WORK ORDER: Range to reproduce from the entries below: the line with "difficult to evaluate", the line with "and testing.", and every line in between. Give them exactly and give nothing else.

Rendered images with source text:

↓

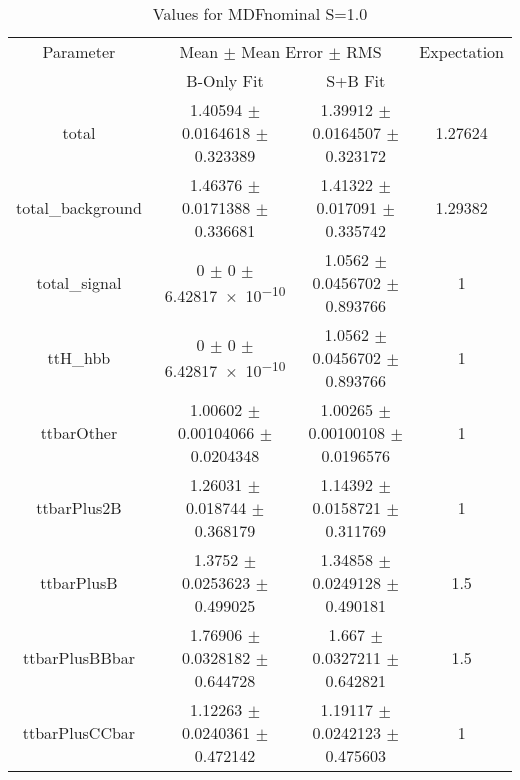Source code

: \begin{table}
\centering
\caption{Values for MDFnominal S=1.0}
\begin{tabular}{cccc}
\toprule
Parameter & \multicolumn{2}{c}{Mean $\pm$ Mean Error $\pm$ RMS} & Expectation\\
 & B-Only Fit & S+B Fit & \\
\midrule
total & \num{1.40594} $\pm$ \num{0.0164618} $\pm$ \num{0.323389} & \num{1.39912} $\pm$ \num{0.0164507} $\pm$ \num{0.323172} & \num{1.27624}\\
total\_background & \num{1.46376} $\pm$ \num{0.0171388} $\pm$ \num{0.336681} & \num{1.41322} $\pm$ \num{0.017091} $\pm$ \num{0.335742} & \num{1.29382}\\
total\_signal & \num{0} $\pm$ \num{0} $\pm$ \num{6.42817e-10} & \num{1.0562} $\pm$ \num{0.0456702} $\pm$ \num{0.893766} & \num{1}\\
ttH\_hbb & \num{0} $\pm$ \num{0} $\pm$ \num{6.42817e-10} & \num{1.0562} $\pm$ \num{0.0456702} $\pm$ \num{0.893766} & \num{1}\\
ttbarOther & \num{1.00602} $\pm$ \num{0.00104066} $\pm$ \num{0.0204348} & \num{1.00265} $\pm$ \num{0.00100108} $\pm$ \num{0.0196576} & \num{1}\\
ttbarPlus2B & \num{1.26031} $\pm$ \num{0.018744} $\pm$ \num{0.368179} & \num{1.14392} $\pm$ \num{0.0158721} $\pm$ \num{0.311769} & \num{1}\\
ttbarPlusB & \num{1.3752} $\pm$ \num{0.0253623} $\pm$ \num{0.499025} & \num{1.34858} $\pm$ \num{0.0249128} $\pm$ \num{0.490181} & \num{1.5}\\
ttbarPlusBBbar & \num{1.76906} $\pm$ \num{0.0328182} $\pm$ \num{0.644728} & \num{1.667} $\pm$ \num{0.0327211} $\pm$ \num{0.642821} & \num{1.5}\\
ttbarPlusCCbar & \num{1.12263} $\pm$ \num{0.0240361} $\pm$ \num{0.472142} & \num{1.19117} $\pm$ \num{0.0242123} $\pm$ \num{0.475603} & \num{1}\\
\bottomrule
\end{tabular}
\end{table}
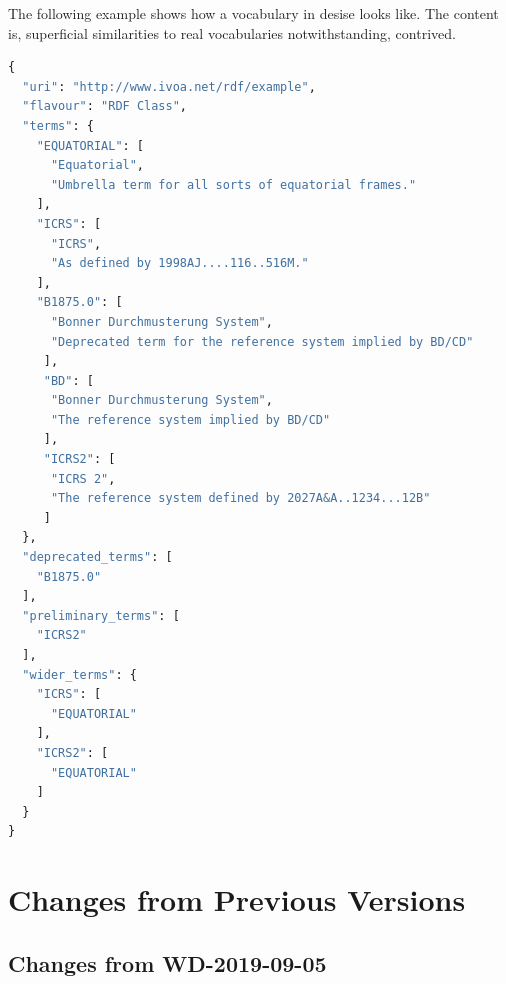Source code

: \documentclass[11pt,a4paper]{ivoa}
\begin{document}
The following example shows how a vocabulary in desise looks like.  The
content is, superficial similarities to real vocabularies
notwithstanding, contrived.

\begin{lstlisting}[language=python]
{
  "uri": "http://www.ivoa.net/rdf/example",
  "flavour": "RDF Class",
  "terms": {
    "EQUATORIAL": [
      "Equatorial",
      "Umbrella term for all sorts of equatorial frames."
    ],
    "ICRS": [
      "ICRS",
      "As defined by 1998AJ....116..516M."
    ],
    "B1875.0": [
      "Bonner Durchmusterung System",
      "Deprecated term for the reference system implied by BD/CD"
     ],
     "BD": [
      "Bonner Durchmusterung System",
      "The reference system implied by BD/CD"
     ],
     "ICRS2": [
      "ICRS 2",
      "The reference system defined by 2027A&A..1234...12B"
     ]
  },
  "deprecated_terms": [
    "B1875.0"
  ],
  "preliminary_terms": [
    "ICRS2"
  ],
  "wider_terms": {
    "ICRS": [
      "EQUATORIAL"
    ],
    "ICRS2": [
      "EQUATORIAL"
    ]
  }
}
\end{lstlisting}

\section{Changes from Previous Versions}

\subsection{Changes from WD-2019-09-05}
\end{document}
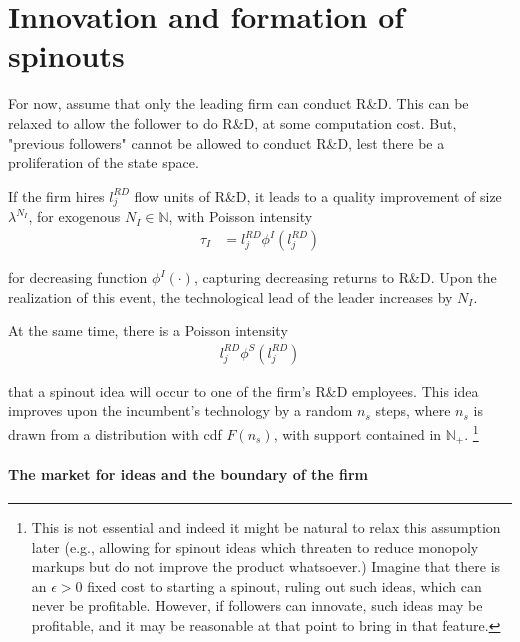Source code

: \documentclass[12pt,english]{article}
\theoremstyle{remark}
\begin{document}
\section{Innovation and formation of spinouts}

For now, assume that only the leading firm can conduct R\&D. This can be relaxed to allow the follower to do R\&D, at some computation cost. But, "previous followers" cannot be allowed to conduct R\&D, lest there be a proliferation of the state space. 

If the firm hires $l_j^{RD}$ flow units of R\&D, it leads to a quality improvement of size $\lambda^{N_I}$, for exogenous $N_I \in \mathbb{N}$,  with Poisson intensity
\begin{align*}
	\tau_I &= l_j^{RD} \phi^I(l_j^{RD})
\end{align*}

for decreasing function $\phi^I(\cdot)$, capturing decreasing returns to R\&D. Upon the realization of this event, the technological lead of the leader increases by $N_I$.  

At the same time, there is a Poisson intensity  
\begin{align*}
	l_j^{RD} \phi^S(l_j^{RD})
\end{align*}

that a spinout idea will occur to one of the firm's R\&D employees. This idea improves upon the incumbent's technology by a random $n_s$ steps, where $n_s$ is drawn from a distribution with cdf $F(n_s)$, with support contained in $\mathbb{N}_+$. \footnote{This is not essential and indeed it might be natural to relax this assumption later (e.g., allowing for spinout ideas which threaten to reduce monopoly markups but do not improve the product whatsoever.) Imagine that there is an $\epsilon > 0$ fixed cost to starting a spinout, ruling out such ideas, which can never be profitable. However, if followers can innovate, such ideas may be profitable, and it may be reasonable at that point to bring in that feature.} 

\paragraph{The market for ideas and the boundary of the firm}
\end{document}
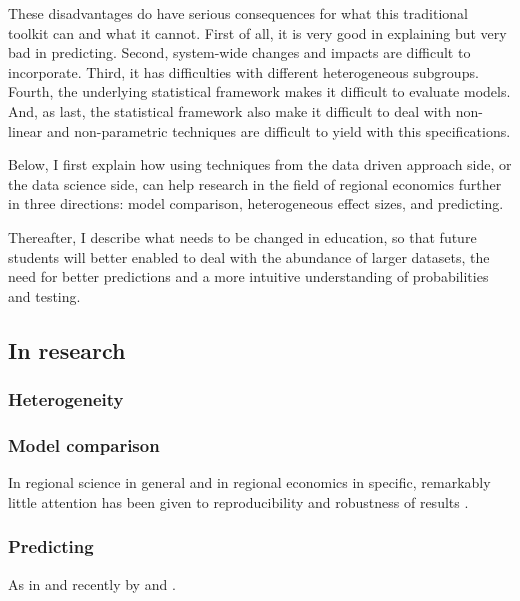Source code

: \documentclass[fleqn,10pt]{SelfArx} %
\begin{document}
These disadvantages do have serious consequences for what this traditional
toolkit can and what it cannot. First of all, it is very
good in explaining but very bad in predicting. Second, system-wide changes and
impacts are difficult to incorporate. Third, it has difficulties with different
heterogeneous subgroups. Fourth, the underlying statistical framework makes it
difficult to evaluate models. And, as last, the statistical framework also make
it difficult to deal with non-linear and non-parametric techniques are
difficult to yield with this specifications.

Below, I first explain how using techniques from the data driven approach side, or the
data science side, can help research in  the field of regional economics further in three
directions: model comparison, heterogeneous effect sizes, and predicting.

Thereafter, I describe what needs to be changed in education, so that future
students will better enabled to deal with the abundance of larger datasets, the
need for better predictions and a more intuitive understanding of probabilities
and testing.


\subsection{In research}

\subsubsection{Heterogeneity}

\citep{Thissen2016, Graaff2012, DeGraaff2012}

\subsubsection{Model comparison}

In regional science in general and in regional economics in specific, remarkably little attention has been given to reproducibility and robustness of results \citep[with some exceptions as, amongst some others, by][]{Rey:2014cl,arribas2015woow, Arribas2016}.

\subsubsection{Predicting}

As in \citet{Bayer2004, Bayer2007a} and recently by \citet{Wang2016} and \citet{Bernasco2016}.
\end{document}
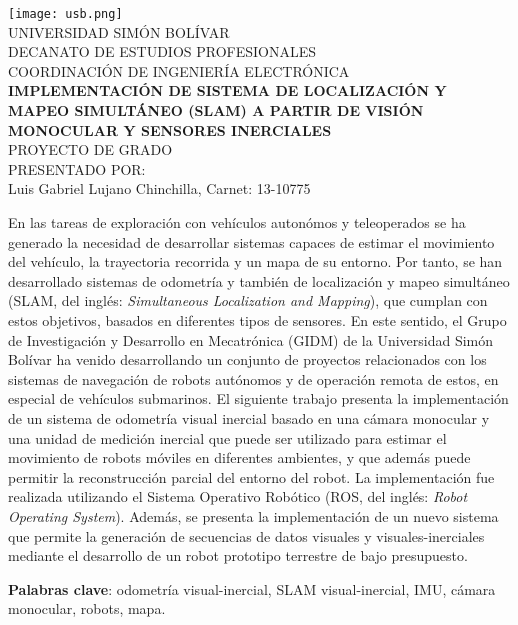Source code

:\begin{titlepage}
    \begin{center}

        \texttt{[image: usb.png]} \\
        \textsc {\large UNIVERSIDAD SIMÓN BOLÍVAR} \\
        \textsc{DECANATO DE ESTUDIOS PROFESIONALES\\
        COORDINACIÓN DE INGENIERÍA ELECTRÓNICA}\\
        \textbf{IMPLEMENTACIÓN DE SISTEMA DE LOCALIZACIÓN Y MAPEO SIMULTÁNEO (SLAM) A PARTIR DE VISIÓN MONOCULAR Y SENSORES INERCIALES} \\
        PROYECTO DE GRADO \\
        PRESENTADO POR: \\
        Luis Gabriel Lujano Chinchilla, Carnet: 13-10775

    \end{center}
\abstract
{
	En las tareas de exploración con vehículos autonómos y teleoperados se ha generado la necesidad de desarrollar sistemas capaces de estimar el movimiento del vehículo, la trayectoria recorrida y un mapa de su entorno. Por tanto, se han desarrollado sistemas de odometría y  también de localización y mapeo simultáneo (SLAM, del inglés: \textit{Simultaneous Localization and Mapping}), que cumplan con estos objetivos, basados en diferentes tipos de sensores. En este sentido, el Grupo de Investigación y Desarrollo en Mecatrónica (GIDM) de la Universidad Simón Bolívar ha venido desarrollando un conjunto de proyectos relacionados con los sistemas de navegación de robots autónomos y de operación remota de estos,  en especial de vehículos submarinos. El siguiente trabajo presenta la implementación de un sistema de odometría visual inercial basado en una cámara monocular y una unidad de medición inercial que puede ser utilizado para estimar el movimiento de robots móviles en diferentes ambientes, y que además puede permitir la reconstrucción parcial del entorno del robot. La implementación fue realizada utilizando el Sistema Operativo Robótico (ROS, del inglés: \textit{Robot Operating System}).  Además, se presenta la implementación de un nuevo sistema que permite la generación de secuencias de datos visuales y visuales-inerciales mediante el desarrollo de un robot prototipo terrestre de bajo presupuesto.
	
   
    
}

\noindent \begin{small} \textbf{Palabras clave}: odometría visual-inercial, SLAM visual-inercial, IMU, cámara monocular, robots, mapa. 
\end{small}
	
\clearpage
{}

\end{titlepage}
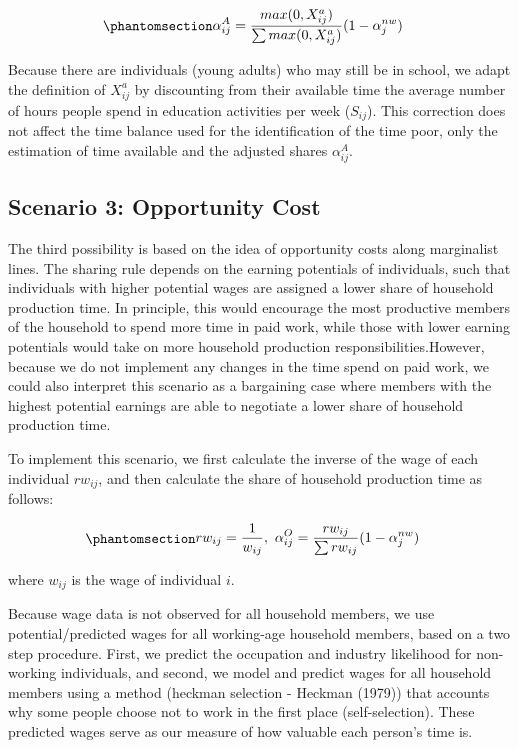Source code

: \documentclass[
  11pt,
]{article}
\begin{document}
\begin{equation}\phantomsection\label{eq-r2}{
\begin{aligned}
\alpha_{ij}^A &= \frac{max(0,X^a_{ij})}{\sum max(0,X^a_{ij})} (1-\alpha_{j}^{nw})
\end{aligned}
}\end{equation}

Because there are individuals (young adults) who may still be in school,
we adapt the definition of \(X^a_{ij}\) by discounting from their
available time the average number of hours people spend in education
activities per week (\(S_{ij}\)). This correction does not affect the
time balance used for the identification of the time poor, only the
estimation of time available and the adjusted shares \(\alpha_{ij}^A\).

\subsection{Scenario 3: Opportunity
Cost}\label{scenario-3-opportunity-cost}

The third possibility is based on the idea of opportunity costs along
marginalist lines. The sharing rule depends on the earning potentials of
individuals, such that individuals with higher potential wages are
assigned a lower share of household production time. In principle, this
would encourage the most productive members of the household to spend
more time in paid work, while those with lower earning potentials would
take on more household production responsibilities.However, because we
do not implement any changes in the time spend on paid work, we could
also interpret this scenario as a bargaining case where members with the
highest potential earnings are able to negotiate a lower share of
household production time.

To implement this scenario, we first calculate the inverse of the wage
of each individual \(rw_{ij}\), and then calculate the share of
household production time as follows:

\begin{equation}\phantomsection\label{eq-r3}{\begin{aligned}
rw_{ij} &= \frac{1}{w_{ij}}, \ \alpha_{ij}^O  = \frac{rw_{ij}}{\sum rw_{ij}} (1-\alpha_{j}^{nw})
\end{aligned}
}\end{equation}

where \(w_{ij}\) is the wage of individual \(i\).

Because wage data is not observed for all household members, we use
potential/predicted wages for all working-age household members, based
on a two step procedure. First, we predict the occupation and industry
likelihood for non-working individuals, and second, we model and predict
wages for all household members using a method (heckman selection -
Heckman (1979)) that accounts why some people choose not to work in the
first place (self-selection). These predicted wages serve as our measure
of how valuable each person's time is.
\end{document}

↑

EXPECTED ANSWER:
difficult to evaluate models. And, as last, the statistical framework also make
it difficult to deal with non-linear and non-parametric techniques are
difficult to yield with this specifications.

Below, I first explain how using techniques from the data driven approach side, or the
data science side, can help research in  the field of regional economics further in three
directions: model comparison, heterogeneous effect sizes, and predicting.

Thereafter, I describe what needs to be changed in education, so that future
students will better enabled to deal with the abundance of larger datasets, the
need for better predictions and a more intuitive understanding of probabilities
and testing.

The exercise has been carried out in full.